Rabu, 18 Juni 2014

None

Tak mampu berkata-kata. Tak berucap apapun.
Angin yang dulu pernah bertiup dengan kencangnya menghempas pohon kini telah tenang. Tenang, lebih dari air yang mengarlir. Hujan yang menghiasi pun tak lagi turun. Meski kadang masih sesekali menyapa. Menunnggu hujan turun dan angin bertiup, sekarang sepertinya bagai menunggu hujan turun di padang gurun. Bahkan setangkai warna merah masih dapat terlihat di gurun yang panas daripada di puncak yang dingin.
Angin pun, menjadi semakin pelan, tak bisa mengoyak ranting dan dedaunan yang mungkin pernah tergoyahkan olehnya dulu.
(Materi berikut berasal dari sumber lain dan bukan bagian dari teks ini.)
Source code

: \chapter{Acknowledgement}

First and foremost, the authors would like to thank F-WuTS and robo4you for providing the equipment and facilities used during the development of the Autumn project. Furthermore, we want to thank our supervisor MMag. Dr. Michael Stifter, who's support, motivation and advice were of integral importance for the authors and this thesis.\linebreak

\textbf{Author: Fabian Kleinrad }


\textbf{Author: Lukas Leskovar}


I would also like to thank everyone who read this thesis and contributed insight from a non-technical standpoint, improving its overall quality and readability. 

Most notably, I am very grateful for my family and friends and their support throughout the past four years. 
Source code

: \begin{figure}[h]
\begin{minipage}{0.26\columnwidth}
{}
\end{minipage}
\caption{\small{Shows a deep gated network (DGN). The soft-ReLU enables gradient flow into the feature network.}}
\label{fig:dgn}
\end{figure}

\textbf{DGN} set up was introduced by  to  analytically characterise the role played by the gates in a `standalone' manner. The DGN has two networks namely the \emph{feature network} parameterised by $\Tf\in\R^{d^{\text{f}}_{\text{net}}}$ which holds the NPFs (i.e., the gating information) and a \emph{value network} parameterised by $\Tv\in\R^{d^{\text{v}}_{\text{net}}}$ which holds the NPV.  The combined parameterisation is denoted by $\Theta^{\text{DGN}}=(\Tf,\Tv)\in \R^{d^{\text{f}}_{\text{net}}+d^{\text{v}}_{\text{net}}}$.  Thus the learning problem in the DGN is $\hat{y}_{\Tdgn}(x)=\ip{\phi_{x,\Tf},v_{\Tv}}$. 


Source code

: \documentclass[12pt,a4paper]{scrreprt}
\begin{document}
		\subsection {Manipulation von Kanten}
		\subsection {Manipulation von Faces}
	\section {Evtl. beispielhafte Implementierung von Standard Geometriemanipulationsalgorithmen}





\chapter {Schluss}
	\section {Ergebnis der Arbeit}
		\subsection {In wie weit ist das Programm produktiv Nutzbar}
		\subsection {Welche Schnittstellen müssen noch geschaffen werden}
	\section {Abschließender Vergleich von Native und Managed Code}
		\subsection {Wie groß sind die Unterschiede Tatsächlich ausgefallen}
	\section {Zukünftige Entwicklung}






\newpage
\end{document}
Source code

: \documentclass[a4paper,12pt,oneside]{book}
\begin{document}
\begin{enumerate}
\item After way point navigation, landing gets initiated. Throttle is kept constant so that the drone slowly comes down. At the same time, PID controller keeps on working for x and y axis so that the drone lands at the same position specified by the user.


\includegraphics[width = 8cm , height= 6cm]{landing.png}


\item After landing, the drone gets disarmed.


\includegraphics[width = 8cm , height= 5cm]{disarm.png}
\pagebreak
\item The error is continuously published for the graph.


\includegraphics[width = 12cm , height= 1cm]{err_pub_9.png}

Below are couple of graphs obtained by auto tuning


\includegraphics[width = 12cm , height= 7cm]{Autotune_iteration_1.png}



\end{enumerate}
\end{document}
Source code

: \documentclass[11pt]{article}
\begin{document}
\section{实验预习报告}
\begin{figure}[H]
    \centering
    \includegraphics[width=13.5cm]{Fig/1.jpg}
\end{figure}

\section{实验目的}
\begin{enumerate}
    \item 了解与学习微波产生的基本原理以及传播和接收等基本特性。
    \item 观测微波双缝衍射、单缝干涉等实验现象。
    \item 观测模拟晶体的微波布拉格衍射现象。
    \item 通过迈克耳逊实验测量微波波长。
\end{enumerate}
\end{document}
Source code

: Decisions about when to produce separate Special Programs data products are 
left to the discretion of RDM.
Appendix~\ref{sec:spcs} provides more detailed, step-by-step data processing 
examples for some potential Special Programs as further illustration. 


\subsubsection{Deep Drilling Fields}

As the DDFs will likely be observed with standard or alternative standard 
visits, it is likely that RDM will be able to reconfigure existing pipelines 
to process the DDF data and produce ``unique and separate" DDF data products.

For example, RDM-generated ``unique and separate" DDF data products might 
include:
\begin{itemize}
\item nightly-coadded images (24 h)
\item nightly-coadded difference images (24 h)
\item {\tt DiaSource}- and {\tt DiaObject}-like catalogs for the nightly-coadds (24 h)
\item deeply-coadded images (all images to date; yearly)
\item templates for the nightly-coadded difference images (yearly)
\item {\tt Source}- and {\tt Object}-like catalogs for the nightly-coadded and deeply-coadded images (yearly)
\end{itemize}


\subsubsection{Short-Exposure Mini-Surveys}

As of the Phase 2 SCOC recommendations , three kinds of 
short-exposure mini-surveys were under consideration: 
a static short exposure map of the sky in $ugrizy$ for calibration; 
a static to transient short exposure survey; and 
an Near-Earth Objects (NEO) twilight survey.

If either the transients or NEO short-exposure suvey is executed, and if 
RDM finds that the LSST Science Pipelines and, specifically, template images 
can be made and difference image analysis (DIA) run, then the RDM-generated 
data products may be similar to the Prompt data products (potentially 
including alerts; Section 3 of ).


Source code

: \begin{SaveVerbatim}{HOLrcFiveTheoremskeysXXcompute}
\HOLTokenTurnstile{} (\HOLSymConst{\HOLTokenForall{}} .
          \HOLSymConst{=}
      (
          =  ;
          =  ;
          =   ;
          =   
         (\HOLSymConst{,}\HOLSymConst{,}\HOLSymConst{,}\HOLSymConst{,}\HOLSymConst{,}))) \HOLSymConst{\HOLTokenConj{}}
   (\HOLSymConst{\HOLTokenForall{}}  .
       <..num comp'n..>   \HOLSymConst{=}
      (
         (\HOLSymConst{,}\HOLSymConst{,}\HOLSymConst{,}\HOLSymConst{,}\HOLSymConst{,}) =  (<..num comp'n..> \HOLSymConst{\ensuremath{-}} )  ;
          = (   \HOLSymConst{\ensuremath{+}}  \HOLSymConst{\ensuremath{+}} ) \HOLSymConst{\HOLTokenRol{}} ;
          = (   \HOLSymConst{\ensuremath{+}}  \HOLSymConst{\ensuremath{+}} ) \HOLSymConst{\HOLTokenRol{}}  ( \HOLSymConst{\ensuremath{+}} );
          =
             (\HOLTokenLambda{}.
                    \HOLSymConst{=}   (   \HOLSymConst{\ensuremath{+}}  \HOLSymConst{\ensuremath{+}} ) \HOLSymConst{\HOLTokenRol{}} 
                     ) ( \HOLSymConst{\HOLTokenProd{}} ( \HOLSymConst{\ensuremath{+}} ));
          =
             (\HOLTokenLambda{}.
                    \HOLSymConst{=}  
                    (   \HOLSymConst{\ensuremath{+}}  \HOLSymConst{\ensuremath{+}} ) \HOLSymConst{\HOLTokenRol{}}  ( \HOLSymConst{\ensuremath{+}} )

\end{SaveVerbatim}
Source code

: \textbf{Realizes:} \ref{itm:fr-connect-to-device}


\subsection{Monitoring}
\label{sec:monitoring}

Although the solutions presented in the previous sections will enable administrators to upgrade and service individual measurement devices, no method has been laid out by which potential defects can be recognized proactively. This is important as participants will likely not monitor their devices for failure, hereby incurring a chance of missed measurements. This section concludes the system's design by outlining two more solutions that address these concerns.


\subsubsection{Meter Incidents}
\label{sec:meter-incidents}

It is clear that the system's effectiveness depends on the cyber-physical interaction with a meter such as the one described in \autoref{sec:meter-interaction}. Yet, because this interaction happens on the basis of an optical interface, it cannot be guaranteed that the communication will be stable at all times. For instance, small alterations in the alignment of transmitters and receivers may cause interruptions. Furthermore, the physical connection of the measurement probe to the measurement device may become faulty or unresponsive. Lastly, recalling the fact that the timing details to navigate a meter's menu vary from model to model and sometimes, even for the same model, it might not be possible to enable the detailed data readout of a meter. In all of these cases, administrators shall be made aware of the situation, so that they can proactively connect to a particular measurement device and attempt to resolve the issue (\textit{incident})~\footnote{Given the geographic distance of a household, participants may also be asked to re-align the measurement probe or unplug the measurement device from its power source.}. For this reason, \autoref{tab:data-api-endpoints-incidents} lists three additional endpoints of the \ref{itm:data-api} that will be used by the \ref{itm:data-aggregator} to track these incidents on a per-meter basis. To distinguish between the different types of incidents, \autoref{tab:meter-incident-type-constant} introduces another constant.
Mungkin angin yang kencang tak diinginkan oleh daun-daun dan ranting yang menjulang ke langit. Tapi, angin yang datang dengan lembut dan tenang mungkin yang dibutuhkannya. 
Tapi, angin itu tak lagi datang. Menerbangkan dedauanan kering, menjatuhkan dedaunan yang telah layu, dan membawa serpu sari ke tempat yang jauh. Angin itu bahkan telah benar-benar terdiam. Diam, hampir tanpa angin. Seperti di luar angkasa yang hampa akan udara. Ingin angin itu kembali datang. Membunyikan ranting yang saling bergesekan. Membawakan udara yang berbeda dari luar sana. 
Mungkin pohon dulunya tak menghiraukan apapun tentangmu. Mungkin dia tak tau akan adanya angin. Angin tak pernah menunjukkan wujudnya di hadapan sang pohon. Tak pernah memberitahukan dirinya kepada sang pohon. Mungkin angin tak berarti bagi pohon yang menjalarkan batangnya, tapi begitu bermakna pohon yang tumbuh menjulang di padang rumput yang luas.


Sesuatu yang kadang tidak kita syukuri dan tidak kita sadari namun sangat berharga adalah kasih sayang yang selalu dilimpahkan seseorang dalam diam.